Nem falo daqueles trastes, que já eram uns verdadeiros trastes à época e sem grandes hipóteses de salvação, com quem trocámos uns linguados sabendo de antemão que só estávamos a passar o tempo numa estéril afirmação de masculinidade – que tudo aquilo seria para esquecer rapidamente, não só por mim, mas especialmente por todos aqueles que viessem a saber do sucedido, para que eu não fosse muito zombado. Vai daí, as tipas até se tornaram em algo decente, o que seria incrível, mas, de qualquer forma, essas nunca marcaram de forma decisiva, tal foi o esforço que fiz para as olvidar.
A gaja que me abriu as pernas pela primeira vez e que me deixou sugar os seus tenros e sinceros mamilos, naquilo que foi um feito apenas comparável à dobragem do Cabo das Tormentas, é hoje uma memória paralisada no tempo.
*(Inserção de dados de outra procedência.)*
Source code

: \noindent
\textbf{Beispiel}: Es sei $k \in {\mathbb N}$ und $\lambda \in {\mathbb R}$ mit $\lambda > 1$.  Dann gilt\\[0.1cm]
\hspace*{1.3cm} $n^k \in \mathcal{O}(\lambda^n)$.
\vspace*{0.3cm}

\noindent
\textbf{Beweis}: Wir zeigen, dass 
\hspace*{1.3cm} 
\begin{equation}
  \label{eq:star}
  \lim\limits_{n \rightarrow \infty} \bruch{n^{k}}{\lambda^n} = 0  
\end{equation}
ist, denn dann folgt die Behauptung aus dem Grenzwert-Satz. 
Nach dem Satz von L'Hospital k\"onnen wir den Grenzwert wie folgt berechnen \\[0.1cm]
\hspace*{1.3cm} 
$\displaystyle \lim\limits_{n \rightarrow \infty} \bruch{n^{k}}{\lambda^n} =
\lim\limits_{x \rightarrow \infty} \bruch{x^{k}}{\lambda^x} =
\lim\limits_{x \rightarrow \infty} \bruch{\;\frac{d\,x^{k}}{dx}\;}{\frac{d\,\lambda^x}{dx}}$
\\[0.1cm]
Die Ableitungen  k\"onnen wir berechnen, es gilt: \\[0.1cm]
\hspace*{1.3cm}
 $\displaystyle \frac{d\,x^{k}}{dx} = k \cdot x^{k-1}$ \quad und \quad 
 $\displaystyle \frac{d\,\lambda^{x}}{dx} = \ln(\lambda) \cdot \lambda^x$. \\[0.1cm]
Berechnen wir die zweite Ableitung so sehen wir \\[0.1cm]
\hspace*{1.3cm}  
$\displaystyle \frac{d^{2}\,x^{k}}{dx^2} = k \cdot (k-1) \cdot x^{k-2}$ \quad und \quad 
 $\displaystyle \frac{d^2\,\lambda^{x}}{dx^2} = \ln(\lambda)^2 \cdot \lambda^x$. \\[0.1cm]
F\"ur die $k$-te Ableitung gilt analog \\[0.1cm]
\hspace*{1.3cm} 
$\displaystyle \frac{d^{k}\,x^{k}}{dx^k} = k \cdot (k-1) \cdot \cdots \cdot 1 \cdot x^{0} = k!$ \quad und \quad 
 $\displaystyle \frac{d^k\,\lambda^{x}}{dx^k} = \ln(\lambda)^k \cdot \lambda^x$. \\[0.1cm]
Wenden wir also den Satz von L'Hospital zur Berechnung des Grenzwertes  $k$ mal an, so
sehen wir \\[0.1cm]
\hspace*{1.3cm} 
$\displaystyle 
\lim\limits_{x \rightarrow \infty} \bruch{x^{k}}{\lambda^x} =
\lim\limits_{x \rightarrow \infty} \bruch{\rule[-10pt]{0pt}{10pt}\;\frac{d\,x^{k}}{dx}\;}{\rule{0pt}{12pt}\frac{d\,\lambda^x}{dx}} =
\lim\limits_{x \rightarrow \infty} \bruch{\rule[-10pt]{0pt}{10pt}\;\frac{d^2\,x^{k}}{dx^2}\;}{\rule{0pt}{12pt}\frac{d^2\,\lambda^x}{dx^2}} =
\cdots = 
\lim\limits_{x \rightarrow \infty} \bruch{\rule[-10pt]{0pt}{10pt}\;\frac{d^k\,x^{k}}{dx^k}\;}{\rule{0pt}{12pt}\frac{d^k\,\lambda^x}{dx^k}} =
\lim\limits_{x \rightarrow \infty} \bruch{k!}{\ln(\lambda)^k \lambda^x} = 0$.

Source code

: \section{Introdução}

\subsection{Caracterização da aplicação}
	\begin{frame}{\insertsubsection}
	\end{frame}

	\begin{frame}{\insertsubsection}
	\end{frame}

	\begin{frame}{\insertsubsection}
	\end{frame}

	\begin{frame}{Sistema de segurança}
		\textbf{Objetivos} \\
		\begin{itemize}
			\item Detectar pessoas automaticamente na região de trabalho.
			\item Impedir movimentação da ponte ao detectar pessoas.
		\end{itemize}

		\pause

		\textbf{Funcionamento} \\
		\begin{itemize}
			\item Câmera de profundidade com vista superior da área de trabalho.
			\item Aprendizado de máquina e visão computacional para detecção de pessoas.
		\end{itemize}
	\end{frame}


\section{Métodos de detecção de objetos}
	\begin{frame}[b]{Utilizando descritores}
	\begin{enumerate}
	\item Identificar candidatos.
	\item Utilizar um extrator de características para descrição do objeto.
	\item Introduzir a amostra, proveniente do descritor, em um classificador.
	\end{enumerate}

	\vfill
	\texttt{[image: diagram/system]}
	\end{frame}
Parece uma espécie de Jim Morrison ou Kurt Cobain, dos quais só retemos a imagem da sua juventude. Tal como eles, ela nunca passou à velhice. Para mim, ela ficou eternamente juvenil. Não sei o que é feito dela ao tempo de hoje. Se calhar, está melhor do que aquilo que estava. Se calhar, está muito pior. Não guardei nenhum contacto, nenhuma referência, nenhum cheiro particular, tenho apenas uns rabiscos no velhinho diário e uma ténue fotografia mental que se vai dissipando progressivamente e a qual surge de quando em vez, nestes assomos passadistas. Não sei mesmo nada. E se calhar é melhor não saber.
Talvez já desconfiasse do carácter meramente temporário dela na minha vida. Acertei neste caso, pelo menos. É verdade que os miúdos são bastante estúpidos, especialmente os rapazes, mas não éramos anjinhos. Lá no fundo, tínhamos uma noção rudimentar do potencial das pessoas que de vez em quando batia certo. E aquela rapariga, à altura, saiu tão rapidamente quanto entrou na minha “shortlist”: nunca acreditei seriamente no seu potencial. Nunca a vi como alguém a longo-prazo, como via os meus grandes amigos que hoje também não sei onde estão. Eu só queria dizer a alguém e sentir o que era ter estado com ela. Nunca me preocupei em saber o que eu significava para ela. Isso não interessava. Talvez ainda hoje não interesse. Quis aproveitar-me dela, sem contudo prever que agora, passados estes anos, estaria para aqui a reflectir sobre ela.
Hoje, creio, não poderíamos estar juntos na mesma cama outra vez. Já nos carregámos de conceitos, de filtros e de experiências que nos distanciaram. Apenas por acaso cósmico nos poderíamos sentir atraídos outra vez. Pessoalmente, tenho a convicção que ela terá um bigode ou que terá escalado à classe alta das intocáveis – acredito piamente que nada ficou igual, que nada nos faria tropeçar um no outro como dantes, naquela escola em que dividíamos os passos. Acho que seríamos capazes de nos embaraçar se nos víssemos por aí, na rua. Podia ser que virássemos a cara e fingíssemos não ver, até podia calhar que falássemos durante cinco minutos, mas depois iríamos à nossa vida. Esquecer-nos-íamos novamente ao virar da esquina.
Mas em tempos as nossas vidas estiveram coladas. É impressionante como nos descolámos. Desabrochámo-nos mutuamente para a vida e depois não quisemos saber mais de nós. São assim as coisas. Só temos que confiar que evoluímos e que tudo fez parte dum processo de aprendizagem onde os mais fortes sobreviveram e os outros por lá ficaram, vegetando na fila de trás à espera do toque de saída.